Ten years after the disengagement from Gaza, Yair Sheleg, head of IDI's Religion and State program, explores the impact of the withdrawal from Gush Katif under the leadership of Ariel Sharon on the Religious Zionist community in Israel.
While the disengagement from the Gaza Strip was a traumatic event for all of Israeli society, it was particularly so for the Religious Zionist movement, for the simple reason that most of the people who were evacuated from their homes in Gush Katifbelonged to that movement. Some Religious Zionists claimed that the actual purpose of the disengagement had nothing to do with diplomacy or security (since it was carried out unilaterally, in the absence of an agreement with the Palestinians or receiving anything from them in return); rather, they maintained that its true goal was to strike a blow at Religious Zionism and thwart the aspirations of its members to play a leadership role in Israeli society.
During the period surrounding the disengagement, accordingly, some voices in the Religious Zionist movement called for adopting an isolationist position toward the State of Israel, a stance similar to the ultra-Orthodox view. The state, they argued, should no longer be seen as a sacred value, the Hallel psalms recited on Israel Independence Day should be abandoned, and the prayer for the welfare of the State of Israel should be dropped from the synagogue service; moreover, the alliance with Israel's secular elites should be replaced with a new alliance with the ultra-Orthodox sector. Others, in contrast, called for the opposite, expressing a desire to “takeover” the country’s leadership (in a democratic manner) and to play a greater role in its government.
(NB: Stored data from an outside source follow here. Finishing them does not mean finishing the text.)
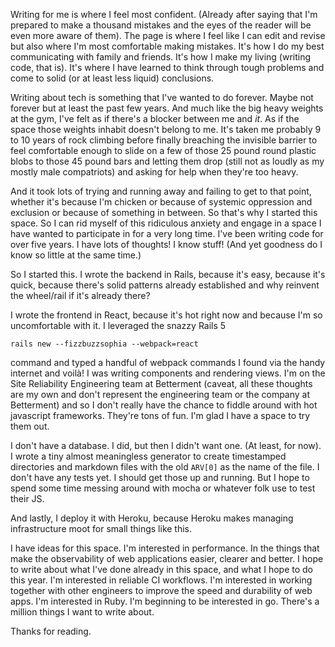 Writing for me is where I feel most confident. (Already after saying that I'm prepared to make a thousand mistakes and the eyes of the reader will be even more aware of them). The page is where I feel like I can edit and revise but also where I'm most comfortable making mistakes. It's how I do my best communicating with family and friends. It's how I make my living (writing code, that is). It's where I have learned to think through tough problems and come to solid (or at least less liquid) conclusions.

Writing about tech is something that I've wanted to do forever. Maybe not forever but at least the past few years. And much like the big heavy weights at the gym, I've felt as if there's a blocker between me and _it_. As if the space those weights inhabit doesn't belong to me. It's taken me probably 9 to 10 years of rock climbing before finally breaching the invisible barrier to feel comfortable enough to slide on a few of those 25 pound round plastic blobs to those 45 pound bars and letting them drop (still not as loudly as my mostly male compatriots) and asking for help when they're too heavy.

And it took lots of trying and running away and failing to get to that point, whether it's because I'm chicken or because of systemic oppression and exclusion or because of something in between. So that's why I started this space. So I can rid myself of this ridiculous anxiety and engage in a space I have wanted to participate in for a very long time. I've been writing code for over five years. I have lots of thoughts! I know stuff! (And yet goodness do I know so little at the same time.)

So I started this. I wrote the backend in Rails, because it's easy, because it's quick, because there's solid patterns already established and why reinvent the wheel/rail if it's already there?

I wrote the frontend in React, because it's hot right now and because I'm so uncomfortable with it. I leveraged the snazzy Rails 5

    rails new --fizzbuzzsophia --webpack=react

command and typed a handful of webpack commands I found via the handy internet and voilà! I was writing components and rendering views. I'm on the Site Reliability Engineering team at Betterment (caveat, all these thoughts are my own and don't represent the engineering team or the company at Betterment) and so I don't really have the chance to fiddle around with hot javascript frameworks. They're tons of fun. I'm glad I have a space to try them out.

I don't have a database. I did, but then I didn't want one. (At least, for now). I wrote a tiny almost meaningless generator to create timestamped directories and markdown files with the old `ARV[0]` as the name of the file. I don't have any tests yet. I should get those up and running. But I hope to spend some time messing around with mocha or whatever folk use to test their JS.

And lastly, I deploy it with Heroku, because Heroku makes managing infrastructure moot for small things like this.

I have ideas for this space. I'm interested in performance. In the things that make the observability of web applications easier, clearer and better. I hope to write about what I've done already in this space, and what I hope to do this year. I'm interested in reliable CI workflows. I'm interested in working together with other engineers to improve the speed and durability of web apps. I'm interested in Ruby. I'm beginning to be interested in go. There's a million things I want to write about.

Thanks for reading.
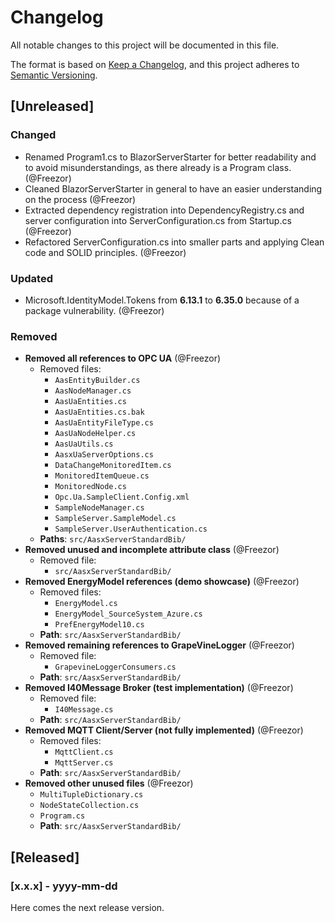 # Changelog

All notable changes to this project will be documented in this file.

The format is based on [Keep a Changelog](https://keepachangelog.com/en/1.1.0/),
and this project adheres to [Semantic Versioning](https://semver.org/spec/v2.0.0.html).

## [Unreleased]

### Changed

- Renamed Program1.cs to BlazorServerStarter for better readability and to avoid misunderstandings, as there already is a Program class. (@Freezor)
- Cleaned BlazorServerStarter in general to have an easier understanding on the process (@Freezor)
- Extracted dependency registration into DependencyRegistry.cs and server configuration into ServerConfiguration.cs from Startup.cs (@Freezor)
- Refactored ServerConfiguration.cs into smaller parts and applying Clean code and SOLID principles. (@Freezor)

### Updated

- Microsoft.IdentityModel.Tokens from **6.13.1** to **6.35.0** because of a package vulnerability. (@Freezor)

### Removed

- **Removed all references to OPC UA** (@Freezor)
    - Removed files:
        - `AasEntityBuilder.cs`
        - `AasNodeManager.cs`
        - `AasUaEntities.cs`
        - `AasUaEntities.cs.bak`
        - `AasUaEntityFileType.cs`
        - `AasUaNodeHelper.cs`
        - `AasUaUtils.cs`
        - `AasxUaServerOptions.cs`
        - `DataChangeMonitoredItem.cs`
        - `MonitoredItemQueue.cs`
        - `MonitoredNode.cs`
        - `Opc.Ua.SampleClient.Config.xml`
        - `SampleNodeManager.cs`
        - `SampleServer.SampleModel.cs`
        - `SampleServer.UserAuthentication.cs`
    - **Paths**: `src/AasxServerStandardBib/`
- **Removed unused and incomplete attribute class** (@Freezor)
    - Removed file:
        - `src/AasxServerStandardBib/`
- **Removed EnergyModel references (demo showcase)** (@Freezor)
    - Removed files:
        - `EnergyModel.cs`
        - `EnergyModel_SourceSystem_Azure.cs`
        - `PrefEnergyModel10.cs`
    - **Path**: `src/AasxServerStandardBib/`
- **Removed remaining references to GrapeVineLogger** (@Freezor)
    - Removed file:
        - `GrapevineLoggerConsumers.cs`
    - **Path**: `src/AasxServerStandardBib/`
- **Removed I40Message Broker (test implementation)** (@Freezor)
    - Removed file:
        - `I40Message.cs`
    - **Path**: `src/AasxServerStandardBib/`
- **Removed MQTT Client/Server (not fully implemented)** (@Freezor)
    - Removed files:
        - `MqttClient.cs`
        - `MqttServer.cs`
    - **Path**: `src/AasxServerStandardBib/`
- **Removed other unused files** (@Freezor)
    - `MultiTupleDictionary.cs`
    - `NodeStateCollection.cs`
    - `Program.cs`
    - **Path**: `src/AasxServerStandardBib/`

## [Released]

### [x.x.x] - yyyy-mm-dd

Here comes the next release version.

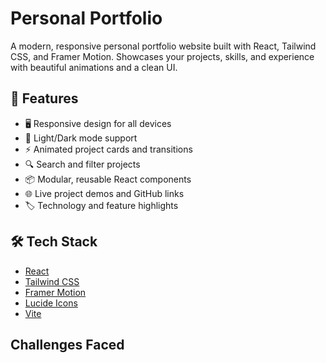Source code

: # Personal Portfolio

A modern, responsive personal portfolio website built with React, Tailwind CSS, and Framer Motion. Showcases your projects, skills, and experience with beautiful animations and a clean UI.

## 🚀 Features

- 🖥️ Responsive design for all devices
- 🎨 Light/Dark mode support
- ⚡ Animated project cards and transitions
- 🔍 Search and filter projects
- 📦 Modular, reusable React components
- 🌐 Live project demos and GitHub links
- 🏷️ Technology and feature highlights

## 🛠️ Tech Stack

- [React](https://react.dev/)
- [Tailwind CSS](https://tailwindcss.com/)
- [Framer Motion](https://www.framer.com/motion/)
- [Lucide Icons](https://lucide.dev/)
- [Vite](https://vitejs.dev/)

## Challenges Faced


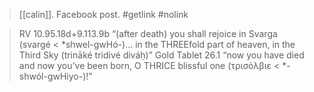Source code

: > [[calin]]. Facebook post.
#getlink #nolink 

> RV 10.95.18d+9.113.9b “(after death) you shall rejoice in Svarga (svargé < *shwel-gwHó-)... in the THREEfold part of heaven, in the Third Sky (trināké tridivé diváḥ)”
Gold Tablet 26.1 “now you have died and now you’ve been born, O THRICE blissful one (τρισόλβιε < *-shwól-gwHiyo-)!”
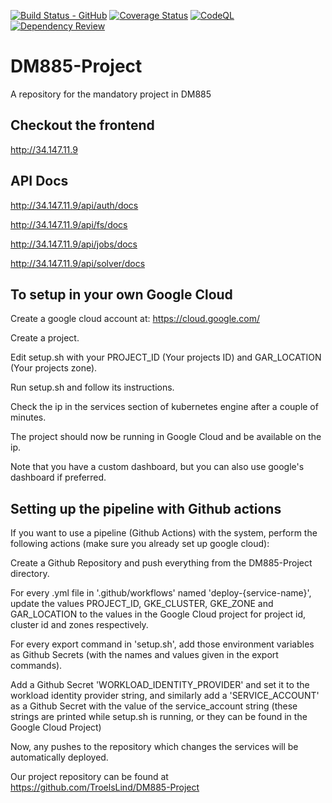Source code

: [![Build Status - GitHub](https://github.com/TroelsLind/DM885-Project/workflows/Test/badge.svg)](https://github.com/TroelsLind/DM885-Project/actions?query=workflow%3ATest)
[![Coverage Status](https://coveralls.io/repos/github/TroelsLind/DM885-Project/badge.svg?branch=main)](https://coveralls.io/github/TroelsLind/DM885-Project?branch=main)
[![CodeQL](https://github.com/TroelsLind/DM885-Project/workflows/CodeQL/badge.svg)](https://github.com/TroelsLind/DM885-Project/actions?query=workflow%3ADependency+Review)
[![Dependency Review](https://github.com/TroelsLind/DM885-Project/workflows/Dependency%20Review/badge.svg)]()

# DM885-Project

A repository for the mandatory project in DM885

## Checkout the frontend

http://34.147.11.9

## API Docs

http://34.147.11.9/api/auth/docs

http://34.147.11.9/api/fs/docs

http://34.147.11.9/api/jobs/docs

http://34.147.11.9/api/solver/docs

## To setup in your own Google Cloud
Create a google cloud account at: https://cloud.google.com/

Create a project.

Edit setup.sh with your PROJECT_ID (Your projects ID) and GAR_LOCATION (Your projects zone).

Run setup.sh and follow its instructions.

Check the ip in the services section of kubernetes engine after a couple of minutes.

The project should now be running in Google Cloud and be available on the ip.

Note that you have a custom dashboard, but you can also use google's dashboard if preferred.

## Setting up the pipeline with Github actions
If you want to use a pipeline (Github Actions) with the system, perform the following actions (make sure you already set up google cloud):

Create a Github Repository and push everything from the DM885-Project directory.

For every .yml file in '.github/workflows' named 'deploy-{service-name}', update the values PROJECT_ID, GKE_CLUSTER, GKE_ZONE and GAR_LOCATION to the values in the Google Cloud project for project id, cluster id and zones respectively.

For every export command in 'setup.sh', add those environment variables as Github Secrets (with the names and values given in the export commands).

Add a Github Secret 'WORKLOAD_IDENTITY_PROVIDER' and set it to the workload identity provider string, and similarly add a 'SERVICE_ACCOUNT' as a Github Secret with the value of the service_account string (these strings are printed while setup.sh is running, or they can be found in the Google Cloud Project)

Now, any pushes to the repository which changes the services will be automatically deployed.

Our project repository can be found at https://github.com/TroelsLind/DM885-Project
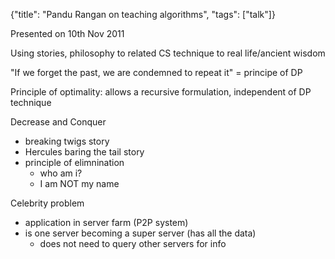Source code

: {"title": "Pandu Rangan on teaching algorithms", "tags": ["talk"]}

Presented on 10th Nov 2011

Using stories, philosophy to related CS technique to real life/ancient wisdom

"If we forget the past, we are condemned to repeat it" = principe of DP

Principle of optimality: allows a recursive formulation, independent of DP
technique

Decrease and Conquer
* breaking twigs story
* Hercules baring the tail story
* principle of elimnination
  * who am i?
  * I am NOT my name

Celebrity problem
* application in server farm (P2P system)
* is one server becoming a super server (has all the data)
  * does not need to query other servers for info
A decade later, none of these radical scenarios actually happened. Religious Zionism in 2015 is still Zionist and remains an inseparable part of Israeli society; the Zionism that characterizes this community, however, is generally far less romantic and Messianic than it had been.
The impact of the disengagement on the Religious Zionist community can be seen in the following realms:
- The relationship with the state: The threat that the Religious Zionist community would isolate itself from the state was never fulfilled. National identity and the vision of Israel as the Jewish state is the core of Religious Zionist identity—to a large extent even more than religious identity itself. For this reason, it was not realistic to expect the threat of isolationism to actually come true. However, the respect for the state, its symbols, and its institutions that typified Religious Zionism has lost some of its luster, and in some instances even became an object of ridicule. The religious sanctity that had been attributed to the state has also vanished from religious discourse. The members of the Religious Zionist movement, particularly the younger members, came to recognize that the state is capable of doing evil. Having come to this realization, the new generation of Religious Zionism is willing to resort to more extreme means in their struggles than previous generations. Just six months after the disengagement, a violent conflict took place in Amona over the removal of several families from their homes. In addition, according to various polls, the support for disobeying a military order to evacuate a settlement is approximately 40% in the Religious Zionist community, and is particularly high among young people.
- The relationship to leadership: The authority of the Yesha Council, the political leadership of the settlers, was severely compromised as a result of the disengagement. Many even accused the Council of betraying the struggle due to the moderate spirit that the Council embodied and its desire to remain on good terms with the government. The authority of the rabbis of the Religious Zionist movement was also damaged—not only because their repeated assurances that the disengagement would not actually take place proved to be false, but also because the rabbis were seen as part of the same establishment that had failed to “deliver the goods.”
- Relationship to religious belief: For many years “prophets of doom,” particularly the late Prof. Yeshayahu Leibowitz, predicted that a large-scale evacuation of settlements would cause an extreme crisis of faith among many people. While this did not happen, a change in the nature of faith within the Religious Zionist community did become evident over the past decade: Less emphasis began to be placed on religious law and the religious establishment, and more emphasis was placed on the spiritual aspects of faith. This shift, of course, stems from many causes and cannot be attributed primarily to the disengagement. But the move toward more spiritual aspects and away from more legalistic aspects of religious identities seems to have dovetailed with the processes that the disengagement set in motion.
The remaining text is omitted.